Paredes que crescem com a luz, edifícios que respiram e estruturas que ajudam a limpar o ar. Pode parecer uma ideia saída da ficção científica, mas já é uma realidade em desenvolvimento. Pesquisadores da Escola Politécnica Federal de Zurique criaram um material de construção vivo, capaz de fazer fotossíntese e capturar carbono da atmosfera. Essa criação pode transformar o setor da construção e abrir caminhos para uma arquitetura mais regenerativa.
Um material que cresce e captura carbono
O material desenvolvido combina o mundo natural e a tecnologia. Trata-se de um hidrogel especial — uma espécie de gel que retém água — no qual são incorporadas cianobactérias, microrganismos conhecidos por sua capacidade de realizar fotossíntese. Essa estrutura é impressa em 3D, o que permite controlar com precisão a luz e os nutrientes que as bactérias recebem.

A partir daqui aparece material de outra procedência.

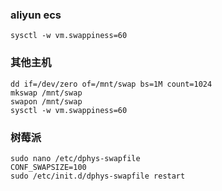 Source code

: 
### aliyun ecs 

    sysctl -w vm.swappiness=60
  
### 其他主机

    dd if=/dev/zero of=/mnt/swap bs=1M count=1024
    mkswap /mnt/swap
    swapon /mnt/swap
    sysctl -w vm.swappiness=60
    
   
### 树莓派 
    sudo nano /etc/dphys-swapfile
    CONF_SWAPSIZE=100
    sudo /etc/init.d/dphys-swapfile restart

Com apenas luz solar, água com nutrientes e dióxido de carbono, as bactérias continuam vivas dentro do material e desempenham uma função essencial: produzir biomassa e absorver CO₂ do ar. Ou seja, ao invés de liberar gases poluentes como o concreto tradicional, esse novo material funciona como um sumidouro de carbono.
Impressão 3D e simbiose entre biologia e engenharia
O processo de impressão em 3D é fundamental para o sucesso do projeto. Ele permite moldar o material em formas complexas e criar canais internos que regulam a entrada de luz e a distribuição de nutrientes. Isso garante que as bactérias se mantenham vivas por mais de um ano, o que dá ao material uma longa durabilidade como componente construtivo.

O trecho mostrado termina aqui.